Knowledge Distillation via Route Constrained Optimization
This work addresses the challenge of efficiently training small neural networks via knowledge distillation, offering a method to enhance model compression for applications like image classification and face recognition.
The paper tackles the problem of knowledge distillation by proposing route constrained optimization (RCO), which uses anchor points from a teacher model's training route instead of its converged state, reducing congruence loss and improving performance on classification tasks like CIFAR100 and ImageNet by 2.14% and 1.5%, respectively.

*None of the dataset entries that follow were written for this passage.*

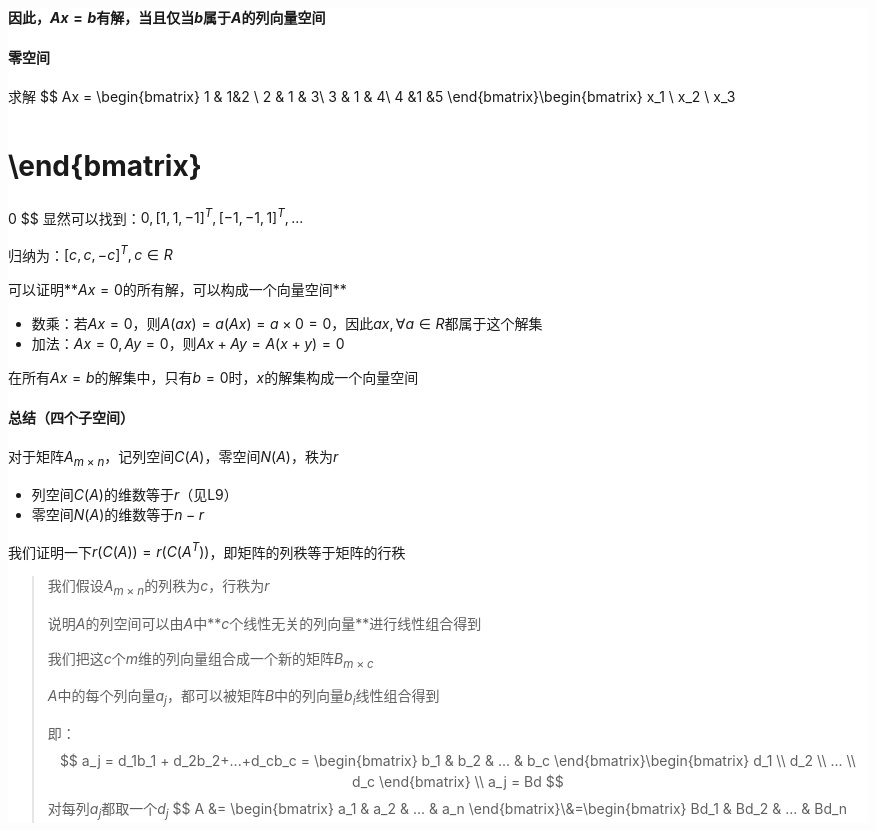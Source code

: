 **因此，$Ax=b$有解，当且仅当$b$属于$A$的列向量空间**

 #### 零空间

求解
$$
Ax = \begin{bmatrix}
 1 &  1&2 \\
 2 & 1 & 3\\
 3 & 1 & 4\\
 4 &1  &5
\end{bmatrix}\begin{bmatrix}
  x_1   \\
  x_2  \\
  x_3 
  
\end{bmatrix}
=
0
$$
显然可以找到：$0, [1,1,-1]^T, [-1,-1,1]^T,...$

归纳为：$[c,c,-c]^T, c\in R$

 可以证明**$Ax=0$的所有解，可以构成一个向量空间**

- 数乘：若$Ax=0$，则$A(ax) = a(Ax) = a \times 0 = 0$，因此$ax,\forall a\in R$都属于这个解集
- 加法：$Ax=0, Ay = 0$，则$Ax+Ay = A(x+y) = 0$

在所有$Ax=b$的解集中，只有$b=0$时，$x$的解集构成一个向量空间

#### 总结（四个子空间）

对于矩阵$A_{m\times n}$，记列空间$C(A)$，零空间$N(A)$，秩为$r$

- 列空间$C(A)$的维数等于$r$​（见L9）
- 零空间$N(A)$的维数等于$n-r$

我们证明一下$r(C(A))=r(C(A^T))$，即矩阵的列秩等于矩阵的行秩

> 我们假设$A_{m\times n}$的列秩为$c$，行秩为$r$
>
> 说明$A$的列空间可以由$A$中**$c$个线性无关的列向量**进行线性组合得到
>
> 我们把这$c$个$m$维的列向量组合成一个新的矩阵$B_{m\times c}$
>
>  
>
> $A$中的每个列向量$a_j$，都可以被矩阵$B$中的列向量$b_i$线性组合得到
>
> 即：
> $$
> a_j = d_1b_1 + d_2b_2+...+d_cb_c = \begin{bmatrix}
> b_1 & b_2 & ... & b_c
> \end{bmatrix}\begin{bmatrix}
>  d_1  \\
>  d_2 \\
>  ... \\
>  d_c 
> \end{bmatrix} \\
> a_j = Bd
> $$
> 对每列$a_j$都取一个$d_j$
> $$
> A &= \begin{bmatrix}
> a_1 & a_2 & ... & a_n 
> \end{bmatrix}\\&=\begin{bmatrix}
> Bd_1 & Bd_2 & ... & Bd_n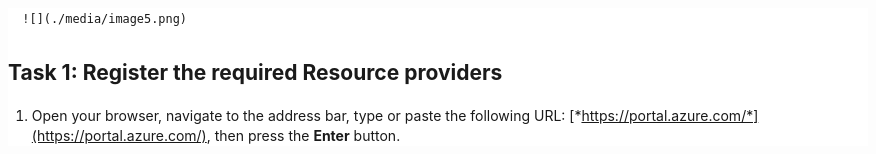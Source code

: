       ![](./media/image5.png)

## **Task 1: Register the required Resource providers**

1.  Open your browser, navigate to the address bar, type or paste the
    following URL:
    [*https://portal.azure.com/*](https://portal.azure.com/), then press
    the **Enter** button.
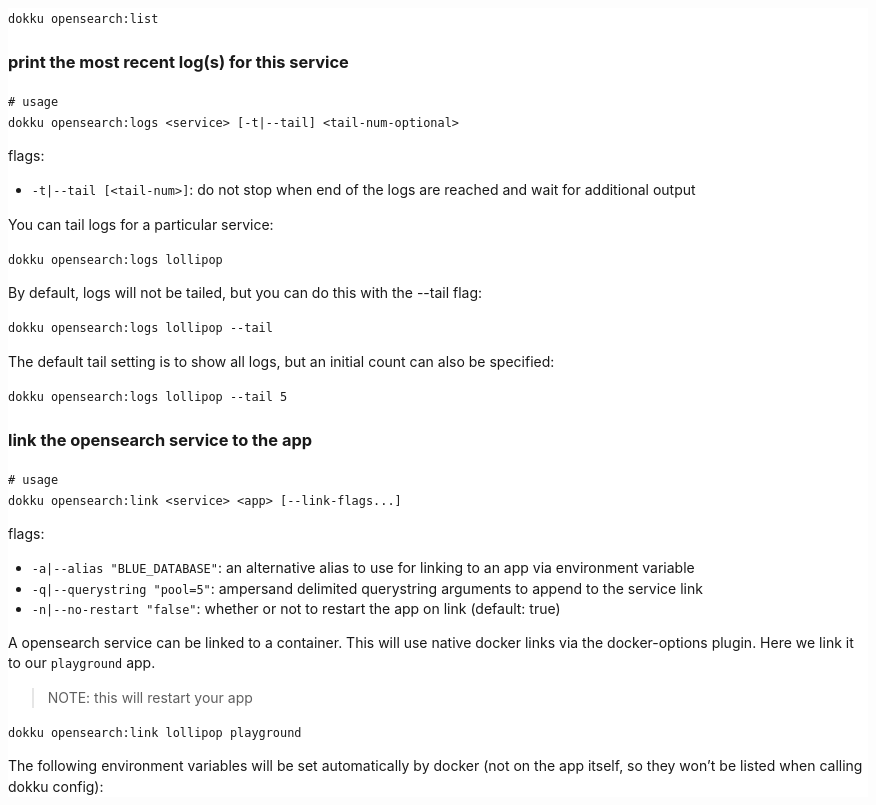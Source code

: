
 ```shell
dokku opensearch:list
```

### print the most recent log(s) for this service

```shell
# usage
dokku opensearch:logs <service> [-t|--tail] <tail-num-optional>
```

flags:

- `-t|--tail [<tail-num>]`: do not stop when end of the logs are reached and wait for additional output

You can tail logs for a particular service:

```shell
dokku opensearch:logs lollipop
```

By default, logs will not be tailed, but you can do this with the --tail flag:

```shell
dokku opensearch:logs lollipop --tail
```

The default tail setting is to show all logs, but an initial count can also be specified:

```shell
dokku opensearch:logs lollipop --tail 5
```

### link the opensearch service to the app

```shell
# usage
dokku opensearch:link <service> <app> [--link-flags...]
```

flags:

- `-a|--alias "BLUE_DATABASE"`: an alternative alias to use for linking to an app via environment variable
- `-q|--querystring "pool=5"`: ampersand delimited querystring arguments to append to the service link
- `-n|--no-restart "false"`: whether or not to restart the app on link (default: true)

A opensearch service can be linked to a container. This will use native docker links via the docker-options plugin. Here we link it to our `playground` app.

> NOTE: this will restart your app

```shell
dokku opensearch:link lollipop playground
```

The following environment variables will be set automatically by docker (not on the app itself, so they won’t be listed when calling dokku config):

Distillation-based learning boosts the performance of the miniaturized neural network based on the hypothesis that the representation of a teacher model can be used as structured and relatively weak supervision, and thus would be easily learned by a miniaturized model. However, we find that the representation of a converged heavy model is still a strong constraint for training a small student model, which leads to a high lower bound of congruence loss. In this work, inspired by curriculum learning we consider the knowledge distillation from the perspective of curriculum learning by routing. Instead of supervising the student model with a converged teacher model, we supervised it with some anchor points selected from the route in parameter space that the teacher model passed by, as we called route constrained optimization (RCO). We experimentally demonstrate this simple operation greatly reduces the lower bound of congruence loss for knowledge distillation, hint and mimicking learning. On close-set classification tasks like CIFAR100 and ImageNet, RCO improves knowledge distillation by 2.14% and 1.5% respectively. For the sake of evaluating the generalization, we also test RCO on the open-set face recognition task MegaFace.